Les Mureaux expriment d’ailleurs au mieux cet aspect. Un royaume de la débrouille où le sens de l’opportunité fait loi. Ici le cas de jeunes qui dans le quartier ont créé leur entreprise de ferraille, récupérant tous les jours au volant de leur camion des déchets. Là une famille qui s’est spécialisée dans la sécurité privée et qui trustent les places de vigiles des boites de nuit parisienne. Leur créativité est immense. Saber en est d’ailleurs une parfaite incarnation. A 24 ans, il a déjà créé plusieurs entreprises. « Il y a deux ans Je suis descendu à Nice. Je venais d’avoir ma fille et de me marier. Et un pote m’avait motivé pour que je reprenne un biz : promener les touristes dans la vieille ville. La vie était belle, je gagnais bien ma vie. Mais tout s’est dégradé avec ma femme. On a fini par se séparer et je suis rentré. » Loin de se laisser abattre, Saber s’est lancé quelques temps après dans une autre entreprise. « Cela s’appelle Food by night. On vend des sandwiches à la sortie des boites de nuit dans Paris. Pendant 6 ou 7 mois je n’ai fait que ca. Je vendais 150 sandwiches par nuit de 23h à 6h du matin. A 4,5 euros plus les boissons je me faisais 150 euros par nuit, sans compter les frais. Ensuite c’est vrai qu’on a ressenti la crise. On va peut être fermer l’entreprise, surtout que j’ai envie de faire autre chose. »
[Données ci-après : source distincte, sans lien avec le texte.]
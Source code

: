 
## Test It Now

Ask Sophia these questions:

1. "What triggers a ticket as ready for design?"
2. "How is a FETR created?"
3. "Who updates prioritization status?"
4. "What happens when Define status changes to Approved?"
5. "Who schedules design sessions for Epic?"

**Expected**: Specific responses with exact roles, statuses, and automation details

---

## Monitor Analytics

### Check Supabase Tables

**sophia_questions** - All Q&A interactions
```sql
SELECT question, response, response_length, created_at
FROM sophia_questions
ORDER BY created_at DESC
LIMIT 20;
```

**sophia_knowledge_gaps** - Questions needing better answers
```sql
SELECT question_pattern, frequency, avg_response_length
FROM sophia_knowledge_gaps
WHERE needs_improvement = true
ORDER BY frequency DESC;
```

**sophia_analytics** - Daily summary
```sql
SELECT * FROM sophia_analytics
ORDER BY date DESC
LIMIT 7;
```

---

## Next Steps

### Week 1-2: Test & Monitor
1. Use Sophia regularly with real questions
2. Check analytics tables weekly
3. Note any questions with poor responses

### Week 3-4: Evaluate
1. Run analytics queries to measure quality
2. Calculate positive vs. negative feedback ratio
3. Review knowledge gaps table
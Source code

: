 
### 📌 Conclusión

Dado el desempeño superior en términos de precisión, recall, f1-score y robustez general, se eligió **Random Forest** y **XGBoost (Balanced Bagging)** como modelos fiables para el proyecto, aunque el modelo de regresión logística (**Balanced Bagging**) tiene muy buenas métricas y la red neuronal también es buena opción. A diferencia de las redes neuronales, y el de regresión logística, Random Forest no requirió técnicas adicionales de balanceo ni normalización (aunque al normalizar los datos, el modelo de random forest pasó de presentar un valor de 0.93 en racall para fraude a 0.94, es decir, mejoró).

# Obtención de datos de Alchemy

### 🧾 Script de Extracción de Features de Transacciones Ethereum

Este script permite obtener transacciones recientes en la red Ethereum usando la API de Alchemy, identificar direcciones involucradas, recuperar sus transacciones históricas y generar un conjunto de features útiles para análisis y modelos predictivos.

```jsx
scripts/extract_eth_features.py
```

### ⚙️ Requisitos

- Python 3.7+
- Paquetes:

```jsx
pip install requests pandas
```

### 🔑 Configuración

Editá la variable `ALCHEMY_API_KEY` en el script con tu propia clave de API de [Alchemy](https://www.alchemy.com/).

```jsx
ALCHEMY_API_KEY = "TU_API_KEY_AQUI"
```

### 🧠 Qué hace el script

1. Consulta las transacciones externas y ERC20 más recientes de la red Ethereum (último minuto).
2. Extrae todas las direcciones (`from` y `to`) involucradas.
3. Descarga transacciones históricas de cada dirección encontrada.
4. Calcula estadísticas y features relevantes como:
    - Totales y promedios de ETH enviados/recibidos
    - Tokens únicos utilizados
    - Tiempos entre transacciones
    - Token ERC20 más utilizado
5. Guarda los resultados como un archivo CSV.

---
Le soir tombe sur Debussy. Saber houspille quelques enfants trainant en bas de la cité. « Rentrez chez vous, qu’est ce que vous faites encore là. » Sans discussions sinon de faibles renâclements, les voici, patauds, qui prennent le chemin de l’ascenseur. « C’est moi leur ancien. C’est normal. Moi aussi j’avais un ancien. Il nous remettait sur le droit chemin, nous emmenait au lac d’à côté, ou nous apportait un paquet de chips. » Avant de partir Saber veut nous montrer quelque chose. L’ascenseur bip, grince et grimpe jusqu’au 16e étage. Une échelle de secours et voici le toit du bâtiment le plus haut du quartier. Deux jeunes installés à l’écart des turpitudes locales, lisent le journal. Voici les Mureaux qui se déploient. A perte de vue. En bas, les scènes sont multiples. Ici on joue au foot. Là des mamans sont allées chercher leurs enfants à l’école. Plus loin, une inévitable moto en roue arrière pétarade. Et plus loin encore c’est toute la campagne environnante. Plate puis vallonnée. Les Mureaux paraissent bien seuls, entourés de cette étendue verte. 

SD.

Ce reportage a été réalisé en juillet 2011. Il s'inscrit dans le projet documentaire, "Une jeunesse française", mené en collaboration avec le photographe Hervé Lequeux et qui se propose de suivre le quotidien de la jeunesse des quartiers populaires en France. Ce projet a depuis ce reportage bien avancé puisqu'après avoir suivi ces itinéraires en banlieue parisienne puis dans les quartiers nord de Marseille, nous nous apprêtons à poser nos valises dans la banlieue lyonnaise. Avec comme chaque fois une démarche identique: donner la parole à cette jeunesse et mettre en lumière son quotidien.